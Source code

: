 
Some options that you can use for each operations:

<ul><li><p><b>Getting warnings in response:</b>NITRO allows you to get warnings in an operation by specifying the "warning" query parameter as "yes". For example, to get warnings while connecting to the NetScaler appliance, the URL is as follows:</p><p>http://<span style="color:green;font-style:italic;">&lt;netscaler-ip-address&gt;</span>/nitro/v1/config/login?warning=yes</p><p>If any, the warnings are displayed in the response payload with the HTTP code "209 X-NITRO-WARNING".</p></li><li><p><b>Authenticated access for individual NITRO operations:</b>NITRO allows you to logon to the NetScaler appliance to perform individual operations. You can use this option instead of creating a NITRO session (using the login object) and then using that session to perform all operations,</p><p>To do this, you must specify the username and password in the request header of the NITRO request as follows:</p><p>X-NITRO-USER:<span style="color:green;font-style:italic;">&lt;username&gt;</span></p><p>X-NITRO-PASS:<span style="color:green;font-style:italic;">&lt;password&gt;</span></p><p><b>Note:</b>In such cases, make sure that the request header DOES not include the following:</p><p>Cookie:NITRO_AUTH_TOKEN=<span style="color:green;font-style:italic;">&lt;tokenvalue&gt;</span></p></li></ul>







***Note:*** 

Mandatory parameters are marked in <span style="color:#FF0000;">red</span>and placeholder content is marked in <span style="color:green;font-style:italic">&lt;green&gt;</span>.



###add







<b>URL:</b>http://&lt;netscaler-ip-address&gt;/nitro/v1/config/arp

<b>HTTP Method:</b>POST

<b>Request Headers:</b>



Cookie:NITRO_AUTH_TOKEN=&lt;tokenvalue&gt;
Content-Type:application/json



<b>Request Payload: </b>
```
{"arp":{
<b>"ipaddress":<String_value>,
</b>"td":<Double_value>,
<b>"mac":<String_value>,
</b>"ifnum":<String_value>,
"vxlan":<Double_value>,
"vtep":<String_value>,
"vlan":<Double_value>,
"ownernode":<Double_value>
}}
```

...

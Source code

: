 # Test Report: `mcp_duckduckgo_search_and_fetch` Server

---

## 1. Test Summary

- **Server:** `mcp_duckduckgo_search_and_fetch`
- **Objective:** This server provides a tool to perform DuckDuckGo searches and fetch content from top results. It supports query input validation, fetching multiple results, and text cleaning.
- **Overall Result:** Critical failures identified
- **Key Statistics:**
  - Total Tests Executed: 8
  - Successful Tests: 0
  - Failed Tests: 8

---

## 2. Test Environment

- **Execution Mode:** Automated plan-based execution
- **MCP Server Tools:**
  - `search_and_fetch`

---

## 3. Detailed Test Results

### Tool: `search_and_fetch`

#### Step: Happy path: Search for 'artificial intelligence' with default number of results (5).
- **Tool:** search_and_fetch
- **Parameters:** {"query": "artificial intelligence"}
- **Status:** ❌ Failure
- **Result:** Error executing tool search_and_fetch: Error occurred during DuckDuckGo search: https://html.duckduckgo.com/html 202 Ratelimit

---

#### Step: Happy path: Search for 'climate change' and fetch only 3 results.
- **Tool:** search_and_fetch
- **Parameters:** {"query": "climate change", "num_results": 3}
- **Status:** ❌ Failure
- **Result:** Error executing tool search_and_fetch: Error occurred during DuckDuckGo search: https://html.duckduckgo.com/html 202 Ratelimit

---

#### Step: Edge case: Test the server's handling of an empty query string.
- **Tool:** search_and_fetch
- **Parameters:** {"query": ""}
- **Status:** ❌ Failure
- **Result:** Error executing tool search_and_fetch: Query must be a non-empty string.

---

TASK INSTRUCTIONS: Filter this listing and copy only the lines holding the word "tokenvalue".

ANSWER AREA:
<ul><li><p><b>Getting warnings in response:</b>NITRO allows you to get warnings in an operation by specifying the "warning" query parameter as "yes". For example, to get warnings while connecting to the NetScaler appliance, the URL is as follows:</p><p>http://<span style="color:green;font-style:italic;">&lt;netscaler-ip-address&gt;</span>/nitro/v1/config/login?warning=yes</p><p>If any, the warnings are displayed in the response payload with the HTTP code "209 X-NITRO-WARNING".</p></li><li><p><b>Authenticated access for individual NITRO operations:</b>NITRO allows you to logon to the NetScaler appliance to perform individual operations. You can use this option instead of creating a NITRO session (using the login object) and then using that session to perform all operations,</p><p>To do this, you must specify the username and password in the request header of the NITRO request as follows:</p><p>X-NITRO-USER:<span style="color:green;font-style:italic;">&lt;username&gt;</span></p><p>X-NITRO-PASS:<span style="color:green;font-style:italic;">&lt;password&gt;</span></p><p><b>Note:</b>In such cases, make sure that the request header DOES not include the following:</p><p>Cookie:NITRO_AUTH_TOKEN=<span style="color:green;font-style:italic;">&lt;tokenvalue&gt;</span></p></li></ul>
Cookie:NITRO_AUTH_TOKEN=&lt;tokenvalue&gt;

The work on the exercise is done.